Dataset items
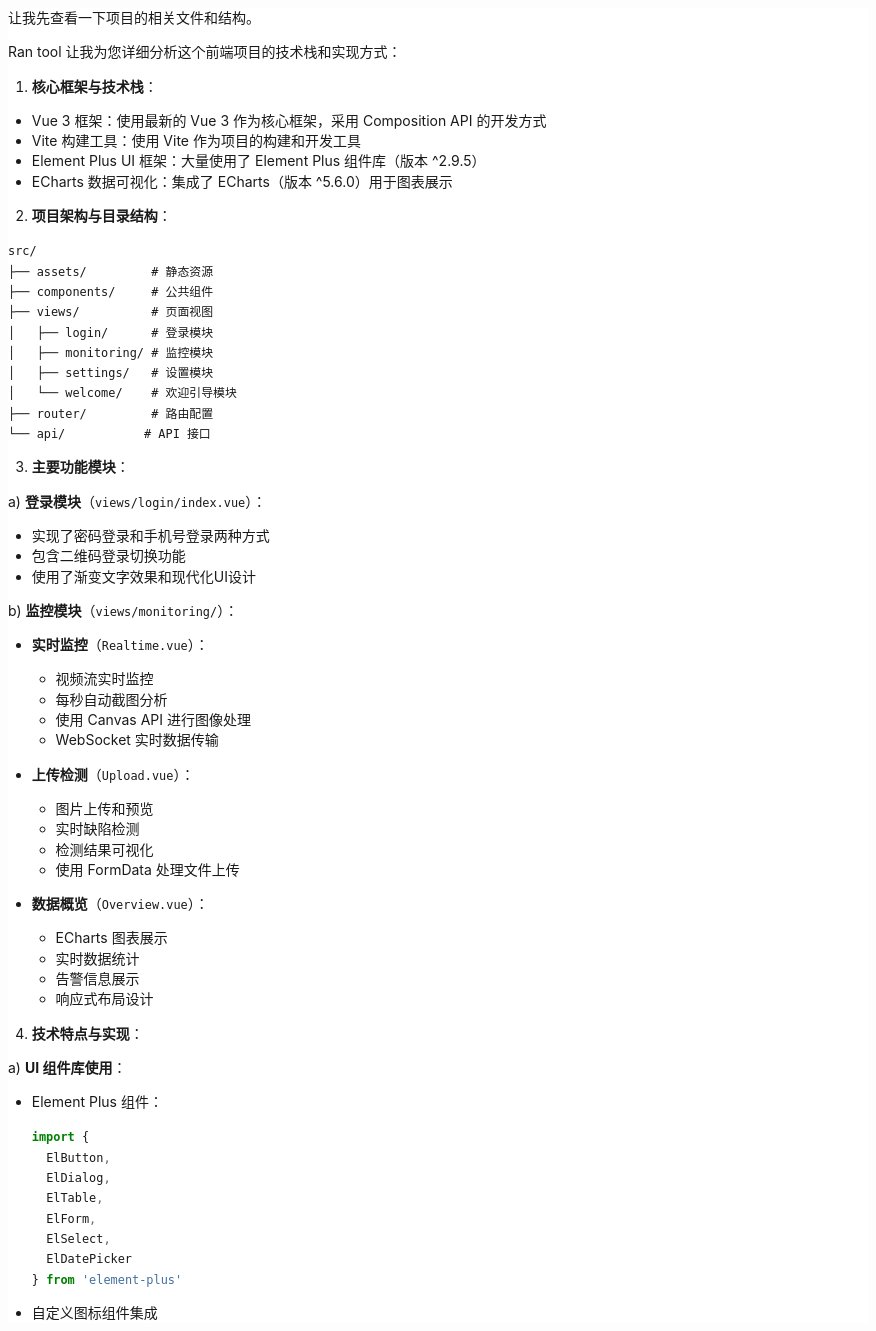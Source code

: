 让我先查看一下项目的相关文件和结构。

Ran tool
让我为您详细分析这个前端项目的技术栈和实现方式：

1. **核心框架与技术栈**：
- Vue 3 框架：使用最新的 Vue 3 作为核心框架，采用 Composition API 的开发方式
- Vite 构建工具：使用 Vite 作为项目的构建和开发工具
- Element Plus UI 框架：大量使用了 Element Plus 组件库（版本 ^2.9.5）
- ECharts 数据可视化：集成了 ECharts（版本 ^5.6.0）用于图表展示

2. **项目架构与目录结构**：
```
src/
├── assets/         # 静态资源
├── components/     # 公共组件
├── views/          # 页面视图
│   ├── login/      # 登录模块
│   ├── monitoring/ # 监控模块
│   ├── settings/   # 设置模块
│   └── welcome/    # 欢迎引导模块
├── router/         # 路由配置
└── api/           # API 接口
```

3. **主要功能模块**：

a) **登录模块**（`views/login/index.vue`）：
- 实现了密码登录和手机号登录两种方式
- 包含二维码登录切换功能
- 使用了渐变文字效果和现代化UI设计

b) **监控模块**（`views/monitoring/`）：
- **实时监控**（`Realtime.vue`）：
  - 视频流实时监控
  - 每秒自动截图分析
  - 使用 Canvas API 进行图像处理
  - WebSocket 实时数据传输

- **上传检测**（`Upload.vue`）：
  - 图片上传和预览
  - 实时缺陷检测
  - 检测结果可视化
  - 使用 FormData 处理文件上传

- **数据概览**（`Overview.vue`）：
  - ECharts 图表展示
  - 实时数据统计
  - 告警信息展示
  - 响应式布局设计

4. **技术特点与实现**：

a) **UI 组件库使用**：
- Element Plus 组件：
  ```javascript
  import {
    ElButton,
    ElDialog,
    ElTable,
    ElForm,
    ElSelect,
    ElDatePicker
  } from 'element-plus'
  ```
- 自定义图标组件集成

ABOUT THIS EXERCISE:
Repeat the entries above exactly as written, but not their pictures.

RESPONSE:
Source code

: 让我先查看一下项目的相关文件和结构。

Ran tool
让我为您详细分析这个前端项目的技术栈和实现方式：

1. **核心框架与技术栈**：
- Vue 3 框架：使用最新的 Vue 3 作为核心框架，采用 Composition API 的开发方式
- Vite 构建工具：使用 Vite 作为项目的构建和开发工具
- Element Plus UI 框架：大量使用了 Element Plus 组件库（版本 ^2.9.5）
- ECharts 数据可视化：集成了 ECharts（版本 ^5.6.0）用于图表展示

2. **项目架构与目录结构**：
```
src/
├── assets/         # 静态资源
├── components/     # 公共组件
├── views/          # 页面视图
│   ├── login/      # 登录模块
│   ├── monitoring/ # 监控模块
│   ├── settings/   # 设置模块
│   └── welcome/    # 欢迎引导模块
├── router/         # 路由配置
└── api/           # API 接口
```

3. **主要功能模块**：

a) **登录模块**（`views/login/index.vue`）：
- 实现了密码登录和手机号登录两种方式
- 包含二维码登录切换功能
- 使用了渐变文字效果和现代化UI设计

b) **监控模块**（`views/monitoring/`）：
- **实时监控**（`Realtime.vue`）：
  - 视频流实时监控
  - 每秒自动截图分析
  - 使用 Canvas API 进行图像处理
  - WebSocket 实时数据传输

- **上传检测**（`Upload.vue`）：
  - 图片上传和预览
  - 实时缺陷检测
  - 检测结果可视化
  - 使用 FormData 处理文件上传

- **数据概览**（`Overview.vue`）：
  - ECharts 图表展示
  - 实时数据统计
  - 告警信息展示
  - 响应式布局设计

4. **技术特点与实现**：

a) **UI 组件库使用**：
- Element Plus 组件：
  ```javascript
  import {
    ElButton,
    ElDialog,
    ElTable,
    ElForm,
    ElSelect,
    ElDatePicker
  } from 'element-plus'
  ```
- 自定义图标组件集成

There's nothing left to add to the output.